I haven’t posted much on finance lately as my interest in fitness and nutrition has held my attention. However, I have been thinking about inflation and if it could spread through the United States like it has started to in other countries. Argentina is expected to have 30% inflation in 2011. It has gotten so bad there that people are buying cars and parking them as a store of wealth.

With Ben Bernanke printing money via QE2, we are seeing food and oil prices rising. This is expected as printing money devalues our currency and we are forced to pay more for imports such as oil. In a food documentary that I watched recently (forgot the name), it was estimated that 50% of the costs associated with conventional (non-organic) agriculture are fuel costs. So when Ben prints money, both your food and fuel bills go up.

I think Bernanke is an arrogant fool, but that is irrelevant. Will America see high inflation like the 1970s or Argentina? To answer this question I looked for similarities between modern Argentina and 1970s America. One thing stood out. In both cases, there was a feedback loop between wages and rising prices via union representation.


Photo taken during my 2006 trip to Buenos Aires, Argentina.

In 1973 unions represented 24.0% of all American workers. Today that number is just 11.9%. As prices increased, unions were able to get cost of living increases. This fueled more inflation. According to the Encyclopedia of the Nations, Argentina has a history of high union representation with a 35% participation rate in 2000.

In both 1970s America and modern Argentina there was high union representation and a method for increasing wages to respond to rising prices. Today that mechanism is gone in America.

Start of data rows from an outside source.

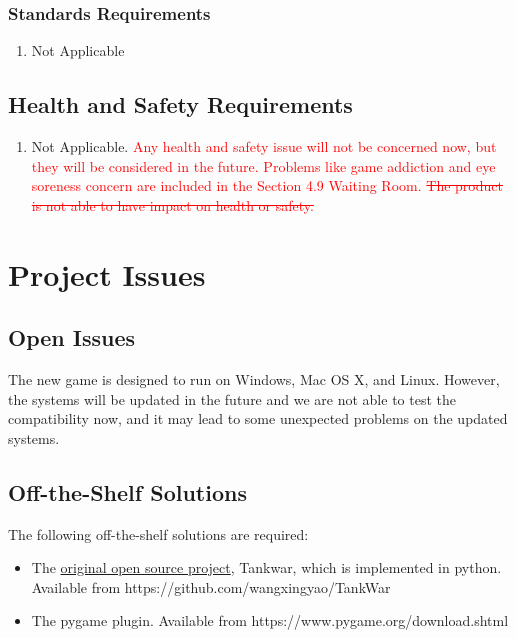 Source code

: \documentclass[12pt, titlepage]{article}
\begin{document}
\subsubsection{Standards Requirements}
\label{ssub:standards_requirements}
\begin{enumerate}[{LR}2. ]
	\item Not Applicable
\end{enumerate}

\subsection{Health and Safety Requirements}
\label{ssub:health_and_safety_requirements}
\begin{enumerate}[{HS}1. ]
	\item Not Applicable. \textcolor{red}{Any health and safety issue will not be concerned now, but they will be considered in the future. Problems like game addiction and eye soreness concern are included in the Section 4.9 Waiting Room. \sout{The product is not able to have impact on health or safety.}}
\end{enumerate}


\section{Project Issues}

\subsection{Open Issues}
The new game is designed to run on Windows, Mac OS X, and Linux. However, the systems will be updated in the future and we are not able to test the compatibility now, and it may lead to some unexpected problems on the updated systems.
\subsection{Off-the-Shelf Solutions}
The following off-the-shelf solutions are required:
\begin{itemize}
\item The \underline{original open source project}, Tankwar, which is implemented in python. Available from https://github.com/wangxingyao/TankWar
\item The pygame plugin. Available from https://www.pygame.org/download.shtml
\end{itemize}
\end{document}
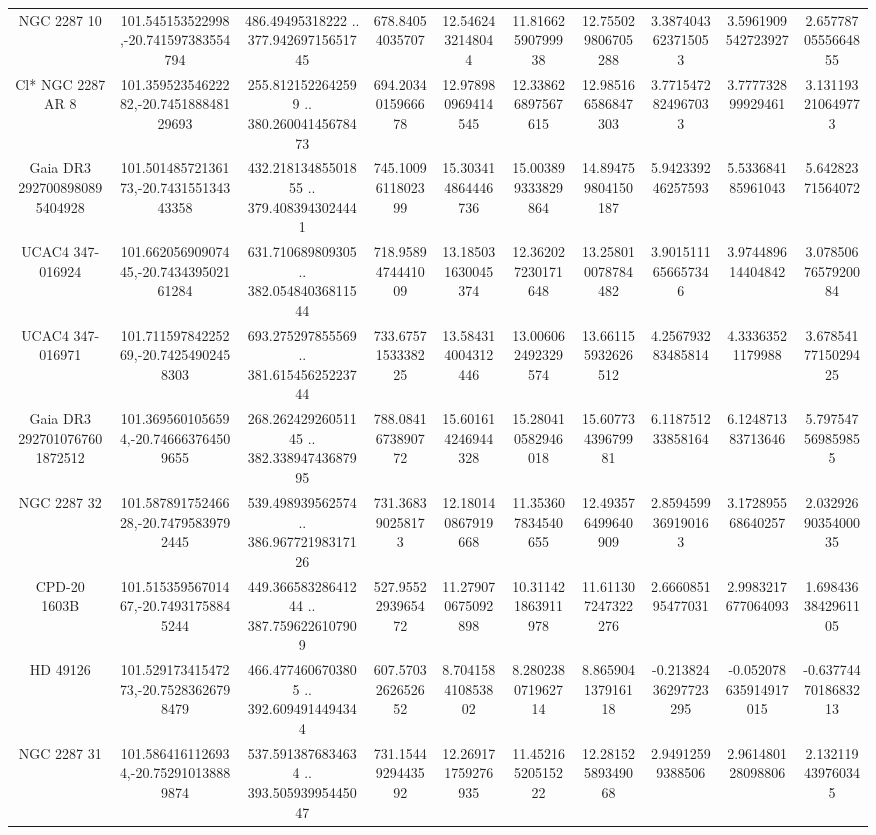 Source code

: \begin{table}
\begin{tabular}{cccccccccc}
NGC  2287    10 & 101.545153522998,-20.741597383554794 & 486.49495318222 .. 377.94269715651745 & 678.84054035707 & 12.5462432148044 & 11.81662590799938 & 12.755029806705288 & 3.3874043623715053 & 3.5961909542723927 & 2.6577870555664855 \\
Cl* NGC 2287     AR       8 & 101.35952354622282,-20.745188848129693 & 255.8121522642599 .. 380.26004145678473 & 694.2034015966678 & 12.978980969414545 & 12.338626897567615 & 12.985166586847303 & 3.7715472824967033 & 3.777732899929461 & 3.131193210649773 \\
Gaia DR3 2927008980895404928 & 101.50148572136173,-20.743155134343358 & 432.21813485501855 .. 379.4083943024441 & 745.1009611802399 & 15.303414864446736 & 15.003899333829864 & 14.894759804150187 & 5.942339246257593 & 5.533684185961043 & 5.64282371564072 \\
UCAC4 347-016924 & 101.66205690907445,-20.743439502161284 & 631.710689809305 .. 382.05484036811544 & 718.9589474441009 & 13.185031630045374 & 12.362027230171648 & 13.258010078784482 & 3.9015111656657346 & 3.974489614404842 & 3.0785067657920084 \\
UCAC4 347-016971 & 101.71159784225269,-20.74254902458303 & 693.275297855569 .. 381.61545625223744 & 733.6757153338225 & 13.584314004312446 & 13.006062492329574 & 13.661155932626512 & 4.256793283485814 & 4.33363521179988 & 3.6785417715029425 \\
Gaia DR3 2927010767601872512 & 101.3695601056594,-20.746663764509655 & 268.26242926051145 .. 382.33894743687995 & 788.0841673890772 & 15.601614246944328 & 15.280410582946018 & 15.60773439679981 & 6.118751233858164 & 6.124871383713646 & 5.797547569859855 \\
NGC  2287    32 & 101.58789175246628,-20.74795839792445 & 539.498939562574 .. 386.96772198317126 & 731.368390258173 & 12.180140867919668 & 11.353607834540655 & 12.493576499640909 & 2.8594599369190163 & 3.172895568640257 & 2.0329269035400035 \\
CPD-20  1603B & 101.51535956701467,-20.74931758845244 & 449.36658328641244 .. 387.7596226107909 & 527.9552293965472 & 11.279070675092898 & 10.311421863911978 & 11.611307247322276 & 2.666085195477031 & 2.9983217677064093 & 1.6984363842961105 \\
HD  49126 & 101.52917341547273,-20.75283626798479 & 466.4774606703805 .. 392.6094914494344 & 607.5703262652652 & 8.704158410853802 & 8.280238071962714 & 8.865904137916118 & -0.21382436297723295 & -0.052078635914917015 & -0.6377447018683213 \\
NGC  2287    31 & 101.5864161126934,-20.752910138889874 & 537.5913876834634 .. 393.50593995445047 & 731.1544929443592 & 12.269171759276935 & 11.45216520515222 & 12.28152589349068 & 2.94912599388506 & 2.961480128098806 & 2.132119439760345 \\

\end{tabular}
\end{table}
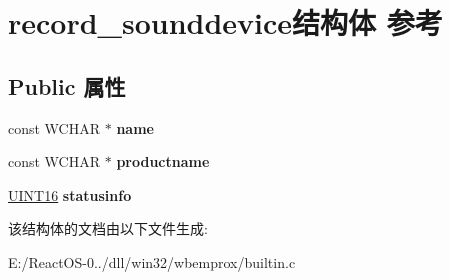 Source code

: \hypertarget{structrecord__sounddevice}{}\section{record\+\_\+sounddevice结构体 参考}
\label{structrecord__sounddevice}
\subsection*{Public 属性}
\begin{DoxyCompactItemize}
\item 
\mbox{\label{structrecord__sounddevice_a6a008cfcfbd0e056e71aee9c10b9036c}} 
const W\+C\+H\+AR $\ast$ {\bfseries name}
\item 
\mbox{\label{structrecord__sounddevice_a29205b841df041ea13f0e0327ec75b17}} 
const W\+C\+H\+AR $\ast$ {\bfseries productname}
\item 
\mbox{\label{structrecord__sounddevice_ac261c7fdfccc7a135bfc71b73d1070a7}} 
\hyperlink{_processor_bind_8h_a09f1a1fb2293e33483cc8d44aefb1eb1}{U\+I\+N\+T16} {\bfseries statusinfo}
\end{DoxyCompactItemize}


该结构体的文档由以下文件生成\+:\begin{DoxyCompactItemize}
\item 
E\+:/\+React\+O\+S-\/0../dll/win32/wbemprox/builtin.\+c\end{DoxyCompactItemize}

Does this mean prices can’t rise? No, but it means that if wages are stable or declining the rise in some prices will be offset by price declines elsewhere. Maybe not at the same time, but eventually. When your grocery bill goes up and your paycheck and credit limit remain the same, you cut spending on something else, because you can’t spend or charge what you don’t have.

The fact that prices are rising for the things we need versus the things we don’t need may seem awful, but Americans spend a lot more money on the things we don’t need than necessities. We become debt slaves to houses that are too big, attend colleges that cost too much, eat out in restaurants rather than learning how to cook, and buy gas-guzzling cars instead of getting a bus pass.

I could be wrong. Maybe the modern mechanism for inflation won’t be in wages. Maybe it will be something else. I’ll explore that possibility in a future post.